Last year i got a Manfrotto 190 kit, and i have used it just a couple of times because it's too heavy and won't fit in any bags because of its length. I miss having a tripod, and i would love to get a Gitzo, but i find their prices outrageous. I've spotted this Manfrotto BeFree at just 150€, which seems too good (and cheap) to be true. I was wondering if it is sturdy enough to support my 6D and one of my lenses: the tripod is rated for a maximum load of 4kg, and my camera with my heaviest lens won't weigh more than 1.7kg. Has any of you had a real world experience using it?


----------



## Robin (Oct 30, 2015)

It happily does the job with a 5dIII and lenses up to EF 100-400mm f/4.5-5.6L IS II USM and EF 70-200mm f/2.8L IS II USM for 30 second long exposure landscapes when travelling with the family and doesn't take up much room in the suitcase.


----------



## gigabellone (Oct 30, 2015)

Robin said:


> It happily does the job with a 5dIII and lenses up to EF 100-400mm f/4.5-5.6L IS II USM and EF 70-200mm f/2.8L IS II USM for 30 second long exposure landscapes when travelling with the family and doesn't take up much room in the suitcase.



Thanks for the quick and reassuring reply! 

Which one have you got, alu or CF?


----------



## Sporgon (Oct 30, 2015)

I have the CF version and it is surprisingly good with a 5DII / 6D + lenses such as the 24-105L. For years I shunned ultra light tripods thinking they were a waste of money, and insisted on a sophisticated head, but then ended up not always having a decent support with me. The Befree is so light and compact there really is no excuse for not having it with you.


----------



## neuroanatomist (Oct 30, 2015)

It's a nice looking tripod, but for me the RC2 plate system is a deal-breaker. The lack of a separate panning lock is also problematic. Panoramic views are frequently encountered when traveling, so a tripod intended for travel should facilitate shooting panos. I generally shoots panos with the camera in portrait orientation, meaning an L-bracket is needed. Manfrotto's proprietary clamp isn't Arca-compatible to work with proper L-brackets (Manfrotto has a 'universal' L-plate offering which is quite kludgy). 
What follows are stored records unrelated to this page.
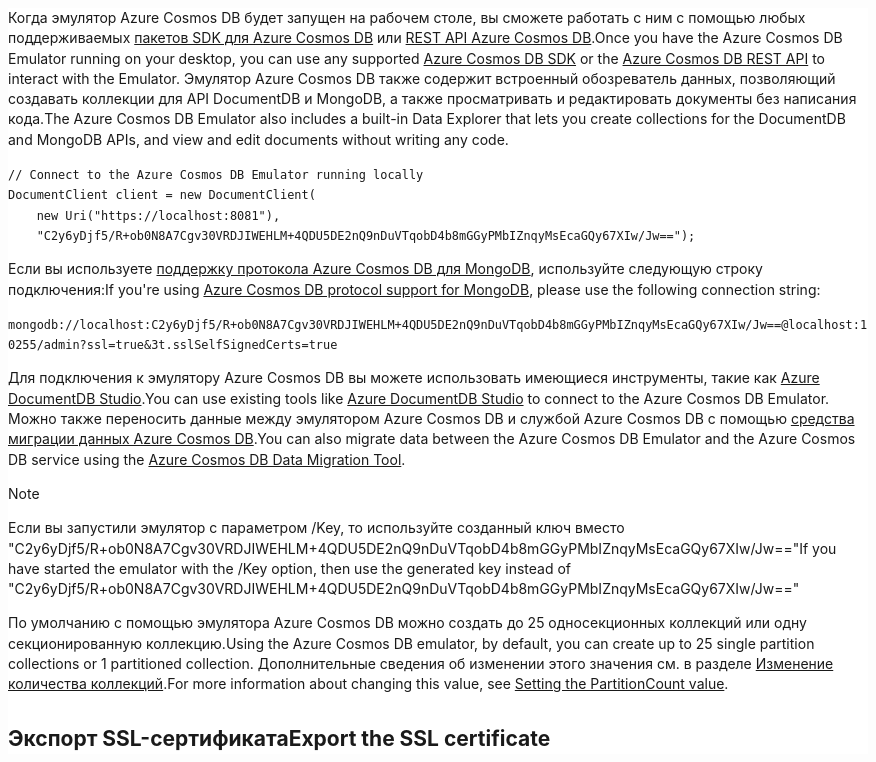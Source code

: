 <span data-ttu-id="047d5-188">Когда эмулятор Azure Cosmos DB будет запущен на рабочем столе, вы сможете работать с ним с помощью любых поддерживаемых [пакетов SDK для Azure Cosmos DB](documentdb-sdk-dotnet.md) или [REST API Azure Cosmos DB](/rest/api/documentdb/).</span><span class="sxs-lookup"><span data-stu-id="047d5-188">Once you have the Azure Cosmos DB Emulator running on your desktop, you can use any supported [Azure Cosmos DB SDK](documentdb-sdk-dotnet.md) or the [Azure Cosmos DB REST API](/rest/api/documentdb/) to interact with the Emulator.</span></span> <span data-ttu-id="047d5-189">Эмулятор Azure Cosmos DB также содержит встроенный обозреватель данных, позволяющий создавать коллекции для API DocumentDB и MongoDB, а также просматривать и редактировать документы без написания кода.</span><span class="sxs-lookup"><span data-stu-id="047d5-189">The Azure Cosmos DB Emulator also includes a built-in Data Explorer that lets you create collections for the DocumentDB and MongoDB APIs, and view and edit documents without writing any code.</span></span>   

    // Connect to the Azure Cosmos DB Emulator running locally
    DocumentClient client = new DocumentClient(
        new Uri("https://localhost:8081"), 
        "C2y6yDjf5/R+ob0N8A7Cgv30VRDJIWEHLM+4QDU5DE2nQ9nDuVTqobD4b8mGGyPMbIZnqyMsEcaGQy67XIw/Jw==");

<span data-ttu-id="047d5-190">Если вы используете [поддержку протокола Azure Cosmos DB для MongoDB](mongodb-introduction.md), используйте следующую строку подключения:</span><span class="sxs-lookup"><span data-stu-id="047d5-190">If you're using [Azure Cosmos DB protocol support for MongoDB](mongodb-introduction.md), please use the following connection string:</span></span>

    mongodb://localhost:C2y6yDjf5/R+ob0N8A7Cgv30VRDJIWEHLM+4QDU5DE2nQ9nDuVTqobD4b8mGGyPMbIZnqyMsEcaGQy67XIw/Jw==@localhost:10255/admin?ssl=true&3t.sslSelfSignedCerts=true

<span data-ttu-id="047d5-191">Для подключения к эмулятору Azure Cosmos DB вы можете использовать имеющиеся инструменты, такие как [Azure DocumentDB Studio](https://github.com/mingaliu/DocumentDBStudio).</span><span class="sxs-lookup"><span data-stu-id="047d5-191">You can use existing tools like [Azure DocumentDB Studio](https://github.com/mingaliu/DocumentDBStudio) to connect to the Azure Cosmos DB Emulator.</span></span> <span data-ttu-id="047d5-192">Можно также переносить данные между эмулятором Azure Cosmos DB и службой Azure Cosmos DB с помощью [средства миграции данных Azure Cosmos DB](https://github.com/azure/azure-documentdb-datamigrationtool).</span><span class="sxs-lookup"><span data-stu-id="047d5-192">You can also migrate data between the Azure Cosmos DB Emulator and the Azure Cosmos DB service using the [Azure Cosmos DB Data Migration Tool](https://github.com/azure/azure-documentdb-datamigrationtool).</span></span>

> [!NOTE] 
> <span data-ttu-id="047d5-193">Если вы запустили эмулятор с параметром /Key, то используйте созданный ключ вместо "C2y6yDjf5/R+ob0N8A7Cgv30VRDJIWEHLM+4QDU5DE2nQ9nDuVTqobD4b8mGGyPMbIZnqyMsEcaGQy67XIw/Jw=="</span><span class="sxs-lookup"><span data-stu-id="047d5-193">If you have started the emulator with the /Key option, then use the generated key instead of "C2y6yDjf5/R+ob0N8A7Cgv30VRDJIWEHLM+4QDU5DE2nQ9nDuVTqobD4b8mGGyPMbIZnqyMsEcaGQy67XIw/Jw=="</span></span>

<span data-ttu-id="047d5-194">По умолчанию с помощью эмулятора Azure Cosmos DB можно создать до 25 односекционных коллекций или одну секционированную коллекцию.</span><span class="sxs-lookup"><span data-stu-id="047d5-194">Using the Azure Cosmos DB emulator, by default, you can create up to 25 single partition collections or 1 partitioned collection.</span></span> <span data-ttu-id="047d5-195">Дополнительные сведения об изменении этого значения см. в разделе [Изменение количества коллекций](#set-partitioncount).</span><span class="sxs-lookup"><span data-stu-id="047d5-195">For more information about changing this value, see [Setting the PartitionCount value](#set-partitioncount).</span></span>

## <a name="export-the-ssl-certificate"></a><span data-ttu-id="047d5-196">Экспорт SSL-сертификата</span><span class="sxs-lookup"><span data-stu-id="047d5-196">Export the SSL certificate</span></span>
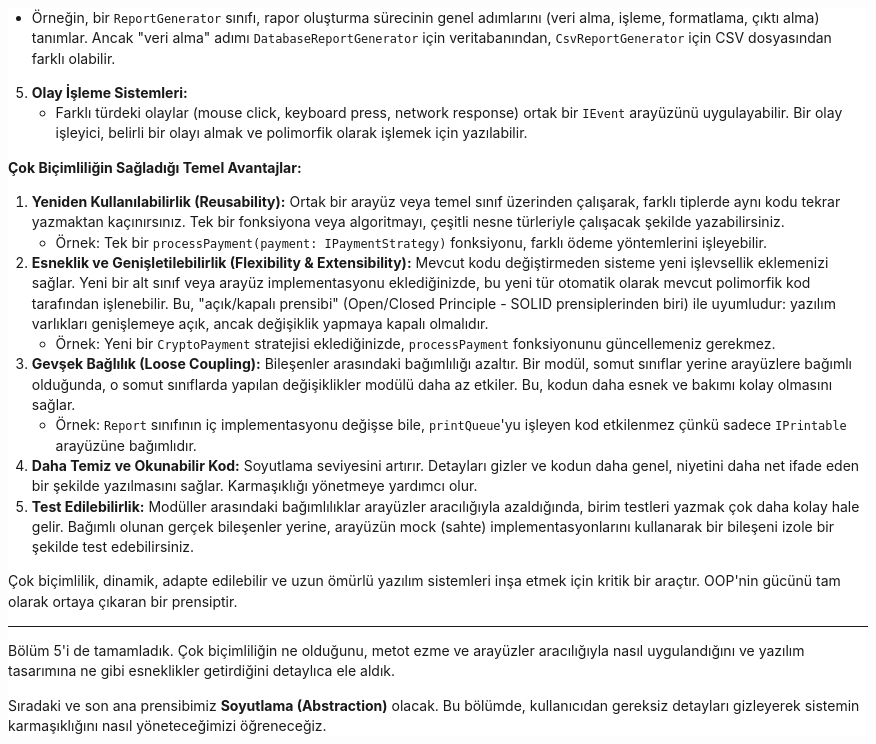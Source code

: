    * Örneğin, bir `ReportGenerator` sınıfı, rapor oluşturma sürecinin genel adımlarını (veri alma, işleme, formatlama, çıktı alma) tanımlar. Ancak "veri alma" adımı `DatabaseReportGenerator` için veritabanından, `CsvReportGenerator` için CSV dosyasından farklı olabilir.
5. **Olay İşleme Sistemleri:**
   * Farklı türdeki olaylar (mouse click, keyboard press, network response) ortak bir `IEvent` arayüzünü uygulayabilir. Bir olay işleyici, belirli bir olayı almak ve polimorfik olarak işlemek için yazılabilir.

**Çok Biçimliliğin Sağladığı Temel Avantajlar:**

1. **Yeniden Kullanılabilirlik (Reusability):** Ortak bir arayüz veya temel sınıf üzerinden çalışarak, farklı tiplerde aynı kodu tekrar yazmaktan kaçınırsınız. Tek bir fonksiyona veya algoritmayı, çeşitli nesne türleriyle çalışacak şekilde yazabilirsiniz.
   * Örnek: Tek bir `processPayment(payment: IPaymentStrategy)` fonksiyonu, farklı ödeme yöntemlerini işleyebilir.
2. **Esneklik ve Genişletilebilirlik (Flexibility & Extensibility):** Mevcut kodu değiştirmeden sisteme yeni işlevsellik eklemenizi sağlar. Yeni bir alt sınıf veya arayüz implementasyonu eklediğinizde, bu yeni tür otomatik olarak mevcut polimorfik kod tarafından işlenebilir. Bu, "açık/kapalı prensibi" (Open/Closed Principle - SOLID prensiplerinden biri) ile uyumludur: yazılım varlıkları genişlemeye açık, ancak değişiklik yapmaya kapalı olmalıdır.
   * Örnek: Yeni bir `CryptoPayment` stratejisi eklediğinizde, `processPayment` fonksiyonunu güncellemeniz gerekmez.
3. **Gevşek Bağlılık (Loose Coupling):** Bileşenler arasındaki bağımlılığı azaltır. Bir modül, somut sınıflar yerine arayüzlere bağımlı olduğunda, o somut sınıflarda yapılan değişiklikler modülü daha az etkiler. Bu, kodun daha esnek ve bakımı kolay olmasını sağlar.
   * Örnek: `Report` sınıfının iç implementasyonu değişse bile, `printQueue`'yu işleyen kod etkilenmez çünkü sadece `IPrintable` arayüzüne bağımlıdır.
4. **Daha Temiz ve Okunabilir Kod:** Soyutlama seviyesini artırır. Detayları gizler ve kodun daha genel, niyetini daha net ifade eden bir şekilde yazılmasını sağlar. Karmaşıklığı yönetmeye yardımcı olur.
5. **Test Edilebilirlik:** Modüller arasındaki bağımlılıklar arayüzler aracılığıyla azaldığında, birim testleri yazmak çok daha kolay hale gelir. Bağımlı olunan gerçek bileşenler yerine, arayüzün mock (sahte) implementasyonlarını kullanarak bir bileşeni izole bir şekilde test edebilirsiniz.

Çok biçimlilik, dinamik, adapte edilebilir ve uzun ömürlü yazılım sistemleri inşa etmek için kritik bir araçtır. OOP'nin gücünü tam olarak ortaya çıkaran bir prensiptir.

***

Bölüm 5'i de tamamladık. Çok biçimliliğin ne olduğunu, metot ezme ve arayüzler aracılığıyla nasıl uygulandığını ve yazılım tasarımına ne gibi esneklikler getirdiğini detaylıca ele aldık.

Sıradaki ve son ana prensibimiz **Soyutlama (Abstraction)** olacak. Bu bölümde, kullanıcıdan gereksiz detayları gizleyerek sistemin karmaşıklığını nasıl yöneteceğimizi öğreneceğiz.
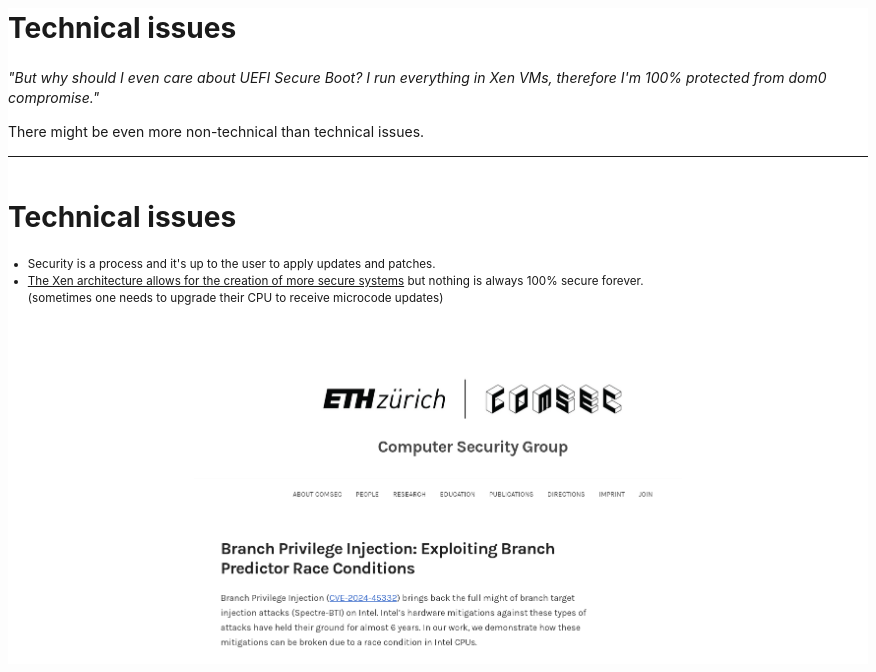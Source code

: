 
# Technical issues

_"But why should I even care about UEFI Secure Boot? I run everything in Xen
VMs, therefore I'm 100% protected from dom0 compromise."_

There might be even more non-technical than technical issues.

---

# Technical issues


<small>
<ul>
<li> Security is a process and it's up to the user to apply updates and patches.
<li> <a
href="https://doc.qubes-os.org/en/latest/introduction/faq.html#why-does-qubes-use-xen-instead-of-kvm-or-some-other-hypervisor">The
Xen architecture allows for the creation of more secure systems</a> but nothing
is always 100% secure forever.<br>
(sometimes one needs to upgrade their CPU to receive microcode updates)
</ul>
</small>
<br>
<br>
<center>
<img src="../../img/branch-predictor-cve-2024.png"
style="height:300px;object-fit:scale-down;">
</center>
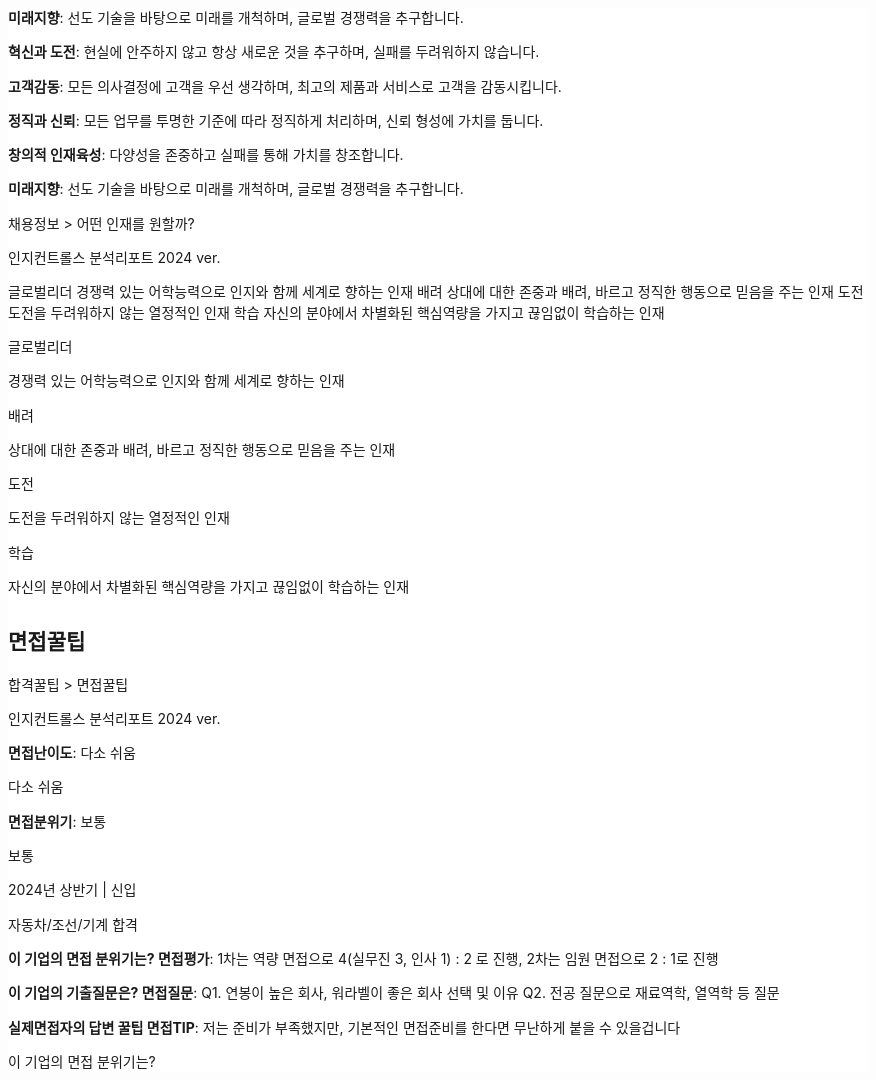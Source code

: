 **미래지향**: 선도 기술을 바탕으로 미래를 개척하며, 글로벌 경쟁력을 추구합니다.

**혁신과 도전**: 현실에 안주하지 않고 항상 새로운 것을 추구하며, 실패를 두려워하지 않습니다.

**고객감동**: 모든 의사결정에 고객을 우선 생각하며, 최고의 제품과 서비스로 고객을 감동시킵니다.

**정직과 신뢰**: 모든 업무를 투명한 기준에 따라 정직하게 처리하며, 신뢰 형성에 가치를 둡니다.

**창의적 인재육성**: 다양성을 존중하고 실패를 통해 가치를 창조합니다.

**미래지향**: 선도 기술을 바탕으로 미래를 개척하며, 글로벌 경쟁력을 추구합니다.

채용정보 > 어떤 인재를 원할까?

인지컨트롤스 분석리포트 2024 ver.

글로벌리더 경쟁력 있는 어학능력으로 인지와 함께 세계로 향하는 인재
배려 상대에 대한 존중과 배려, 바르고 정직한 행동으로 믿음을 주는 인재
도전 도전을 두려워하지 않는 열정적인 인재
학습 자신의 분야에서 차별화된 핵심역량을 가지고 끊임없이 학습하는 인재

글로벌리더

경쟁력 있는 어학능력으로 인지와 함께 세계로 향하는 인재

배려

상대에 대한 존중과 배려, 바르고 정직한 행동으로 믿음을 주는 인재

도전

도전을 두려워하지 않는 열정적인 인재

학습

자신의 분야에서 차별화된 핵심역량을 가지고 끊임없이 학습하는 인재

## 면접꿀팁

합격꿀팁 > 면접꿀팁

인지컨트롤스 분석리포트 2024 ver.

**면접난이도**: 다소 쉬움

다소 쉬움

**면접분위기**: 보통

보통

2024년 상반기 | 신입

자동차/조선/기계 합격

**이 기업의 면접 분위기는? 면접평가**: 1차는 역량 면접으로 4(실무진 3, 인사 1) : 2 로 진행, 2차는 임원 면접으로 2 : 1로 진행

**이 기업의 기출질문은? 면접질문**: Q1. 연봉이 높은 회사, 워라벨이 좋은 회사 선택 및 이유 Q2. 전공 질문으로 재료역학, 열역학 등 질문

**실제면접자의 답변 꿀팁 면접TIP**: 저는 준비가 부족했지만, 기본적인 면접준비를 한다면 무난하게 붙을 수 있을겁니다

이 기업의 면접 분위기는?
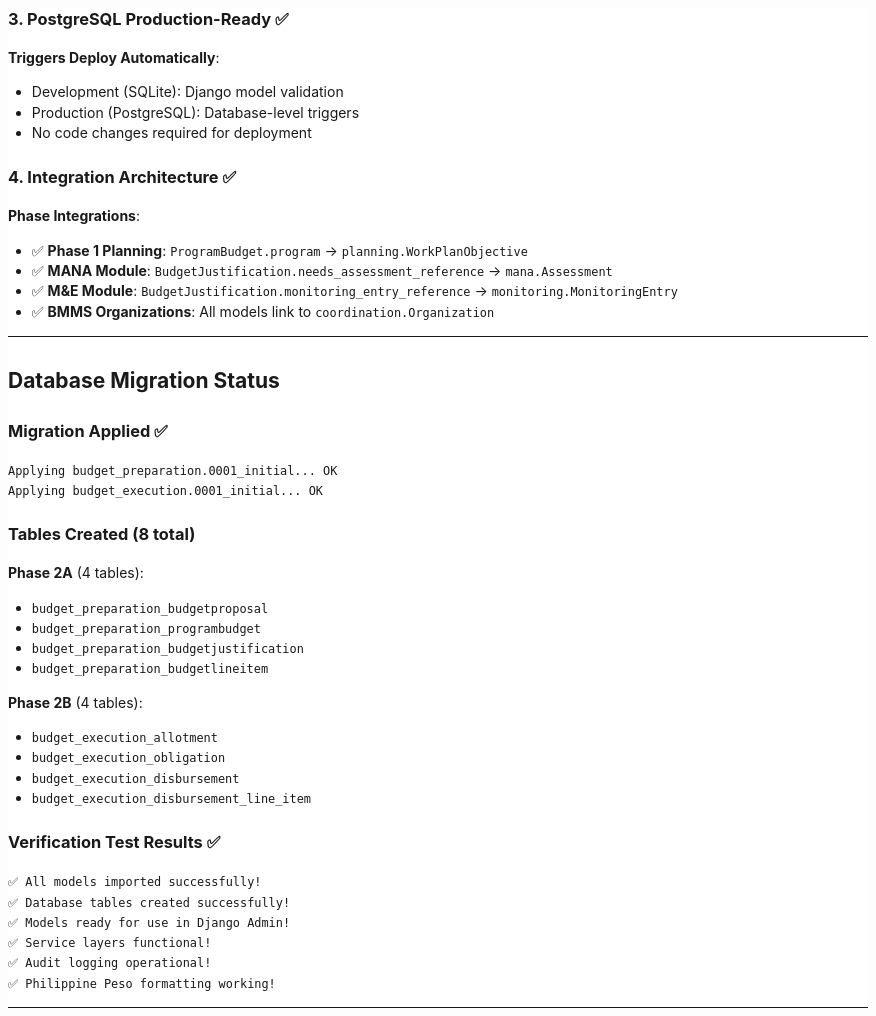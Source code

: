 ### 3. PostgreSQL Production-Ready ✅

**Triggers Deploy Automatically**:
- Development (SQLite): Django model validation
- Production (PostgreSQL): Database-level triggers
- No code changes required for deployment

### 4. Integration Architecture ✅

**Phase Integrations**:
- ✅ **Phase 1 Planning**: `ProgramBudget.program` → `planning.WorkPlanObjective`
- ✅ **MANA Module**: `BudgetJustification.needs_assessment_reference` → `mana.Assessment`
- ✅ **M&E Module**: `BudgetJustification.monitoring_entry_reference` → `monitoring.MonitoringEntry`
- ✅ **BMMS Organizations**: All models link to `coordination.Organization`

---

## Database Migration Status

### Migration Applied ✅

```bash
Applying budget_preparation.0001_initial... OK
Applying budget_execution.0001_initial... OK
```

### Tables Created (8 total)

**Phase 2A** (4 tables):
- `budget_preparation_budgetproposal`
- `budget_preparation_programbudget`
- `budget_preparation_budgetjustification`
- `budget_preparation_budgetlineitem`

**Phase 2B** (4 tables):
- `budget_execution_allotment`
- `budget_execution_obligation`
- `budget_execution_disbursement`
- `budget_execution_disbursement_line_item`

### Verification Test Results ✅

```
✅ All models imported successfully!
✅ Database tables created successfully!
✅ Models ready for use in Django Admin!
✅ Service layers functional!
✅ Audit logging operational!
✅ Philippine Peso formatting working!
```

---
My RRS TQC-14 + BH-30 LR is only 1/4 lb heavier, and although it's longer when folded it still fits in an airline-spec carryon hard case. Costs a bit more, though.


----------



## jeanluc (Oct 30, 2015)

For me, it kind of depends on the prospects of the trip.......

I use the RRS TQC-24 with a center column, leveling base and a BH 40........It comes apart and fits in a standard carry on without any issues, although you have to take the column out and the ballhead off. It is heavier, but as I mainly shoot landscapes that is OK. It supports my 5d3 and any lens I own very well. 

If space/weight is an issue, I bring the manfrotto 290 with the BH30; second choice but this is still very solid.

If it is a family vacation with little prospect of chasing waterfalls etc., then I just bring my EOS M, the Manfrotto 290 and a bh 25. 

BTW, for anybody that cares, if you have an EOS M and like it then you will really like the M3..........now we just need RRS to make plates for it...


----------



## gigabellone (Oct 30, 2015)

Sporgon said:


> I have the CF version and it is surprisingly good with a 5DII / 6D + lenses such as the 24-105L. For years I shunned ultra light tripods thinking they were a waste of money, and insisted on a sophisticated head, but then ended up not always having a decent support with me. The Befree is so light and compact there really is no excuse for not having it with you.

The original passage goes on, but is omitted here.